Fernandes está detido nas instalações do Comando Militar do Planalto (CMP), em Brasília. Na decisão, Moraes determinou que o CMP informe se o general preenche os requisitos necessários para ter direito à visita íntima.
“Oficie-se ao Comando Militar do Planalto/DF, para que informe sobre o preenchimento, ou não, dos requisitos para visita íntima pretendida por Mário Fernandes”, determinou o ministro.
Após a manifestação do comando militar, a Procuradoria-Geral da República (PGR) terá cinco dias para apresentar seu parecer sobre o caso.

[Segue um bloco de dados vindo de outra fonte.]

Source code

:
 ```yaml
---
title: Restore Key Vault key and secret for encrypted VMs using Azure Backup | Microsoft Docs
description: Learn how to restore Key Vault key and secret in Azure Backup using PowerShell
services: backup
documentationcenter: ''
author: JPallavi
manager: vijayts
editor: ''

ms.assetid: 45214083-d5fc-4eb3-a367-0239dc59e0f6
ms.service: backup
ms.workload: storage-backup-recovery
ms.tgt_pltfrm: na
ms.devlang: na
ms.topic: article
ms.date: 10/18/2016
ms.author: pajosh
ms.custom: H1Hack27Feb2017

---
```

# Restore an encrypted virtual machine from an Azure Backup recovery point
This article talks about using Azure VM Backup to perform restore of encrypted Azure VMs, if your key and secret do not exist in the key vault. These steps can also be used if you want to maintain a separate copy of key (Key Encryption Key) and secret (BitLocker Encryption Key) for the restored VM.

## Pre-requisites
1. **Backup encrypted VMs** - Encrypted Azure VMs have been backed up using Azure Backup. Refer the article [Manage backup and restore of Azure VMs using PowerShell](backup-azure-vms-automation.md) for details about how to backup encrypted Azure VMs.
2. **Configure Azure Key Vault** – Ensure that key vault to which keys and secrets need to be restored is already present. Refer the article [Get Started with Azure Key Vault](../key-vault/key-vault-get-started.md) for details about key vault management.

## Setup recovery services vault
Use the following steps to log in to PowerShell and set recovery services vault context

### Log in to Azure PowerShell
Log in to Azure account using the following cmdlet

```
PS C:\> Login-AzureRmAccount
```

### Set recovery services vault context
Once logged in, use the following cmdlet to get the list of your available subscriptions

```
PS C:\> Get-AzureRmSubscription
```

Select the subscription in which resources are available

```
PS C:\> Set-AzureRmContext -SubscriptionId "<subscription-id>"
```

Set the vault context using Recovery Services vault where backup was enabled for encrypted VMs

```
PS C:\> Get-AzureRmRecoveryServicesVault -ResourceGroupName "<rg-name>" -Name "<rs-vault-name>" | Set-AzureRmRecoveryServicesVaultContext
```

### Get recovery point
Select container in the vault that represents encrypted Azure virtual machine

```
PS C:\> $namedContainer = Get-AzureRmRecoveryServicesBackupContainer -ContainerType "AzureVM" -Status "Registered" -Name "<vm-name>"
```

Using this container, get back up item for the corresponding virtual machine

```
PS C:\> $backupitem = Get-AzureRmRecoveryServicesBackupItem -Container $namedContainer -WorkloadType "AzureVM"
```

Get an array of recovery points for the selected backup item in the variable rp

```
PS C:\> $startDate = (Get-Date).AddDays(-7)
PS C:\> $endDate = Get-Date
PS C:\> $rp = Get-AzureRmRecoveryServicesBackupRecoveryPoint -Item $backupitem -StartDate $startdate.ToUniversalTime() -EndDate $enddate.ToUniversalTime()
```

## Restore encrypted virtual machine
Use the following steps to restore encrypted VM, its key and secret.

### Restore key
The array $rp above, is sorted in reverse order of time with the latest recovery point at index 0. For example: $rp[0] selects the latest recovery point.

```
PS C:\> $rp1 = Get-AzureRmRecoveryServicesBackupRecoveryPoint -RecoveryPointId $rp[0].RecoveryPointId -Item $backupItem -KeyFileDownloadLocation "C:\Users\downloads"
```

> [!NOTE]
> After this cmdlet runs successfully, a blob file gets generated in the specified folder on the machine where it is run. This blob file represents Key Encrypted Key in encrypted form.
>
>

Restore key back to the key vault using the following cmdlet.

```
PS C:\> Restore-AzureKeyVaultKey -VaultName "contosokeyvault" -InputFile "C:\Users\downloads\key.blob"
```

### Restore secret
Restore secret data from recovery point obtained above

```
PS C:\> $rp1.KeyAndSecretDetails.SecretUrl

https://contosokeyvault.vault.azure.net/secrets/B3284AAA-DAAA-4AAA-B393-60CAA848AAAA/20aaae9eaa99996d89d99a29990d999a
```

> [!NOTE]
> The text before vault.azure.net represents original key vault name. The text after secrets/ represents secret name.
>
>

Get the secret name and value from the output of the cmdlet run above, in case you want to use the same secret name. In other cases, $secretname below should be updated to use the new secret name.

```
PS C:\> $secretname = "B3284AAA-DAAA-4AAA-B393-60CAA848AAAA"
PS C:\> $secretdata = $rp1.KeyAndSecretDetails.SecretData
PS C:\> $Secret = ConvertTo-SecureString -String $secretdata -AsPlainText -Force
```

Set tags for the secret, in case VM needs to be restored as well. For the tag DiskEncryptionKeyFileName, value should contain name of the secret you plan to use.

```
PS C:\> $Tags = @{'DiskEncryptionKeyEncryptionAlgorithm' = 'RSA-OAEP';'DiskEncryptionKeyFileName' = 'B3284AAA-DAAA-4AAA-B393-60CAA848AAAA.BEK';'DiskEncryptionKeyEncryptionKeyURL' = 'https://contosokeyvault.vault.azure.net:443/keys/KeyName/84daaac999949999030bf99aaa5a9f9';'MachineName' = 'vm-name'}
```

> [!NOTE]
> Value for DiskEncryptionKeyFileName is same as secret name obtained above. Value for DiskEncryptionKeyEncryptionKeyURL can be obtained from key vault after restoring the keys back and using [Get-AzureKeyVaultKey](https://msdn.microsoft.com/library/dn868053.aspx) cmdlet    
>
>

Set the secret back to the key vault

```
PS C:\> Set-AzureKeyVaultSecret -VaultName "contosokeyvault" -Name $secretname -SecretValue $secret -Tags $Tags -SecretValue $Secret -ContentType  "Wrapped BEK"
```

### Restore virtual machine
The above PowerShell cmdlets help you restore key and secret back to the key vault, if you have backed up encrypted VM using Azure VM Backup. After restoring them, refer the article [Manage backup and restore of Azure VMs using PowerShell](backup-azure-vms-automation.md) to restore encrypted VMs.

O general Mário Fernandes foi acusado de elaborar um plano para assassinar o presidente Luiz Inácio Lula da Silva, o vice-presidente Geraldo Alckmin e o próprio ministro Alexandre de Moraes. A descoberta do plano ocorreu pela Polícia Federal (PF) em um arquivo de texto intitulado “Punhal Verde e Amarelo”.
O militar está preso preventivamente desde novembro de 2024 e foi condenado pela trama golpista em dezembro do ano passado. A condenação ainda cabe recurso.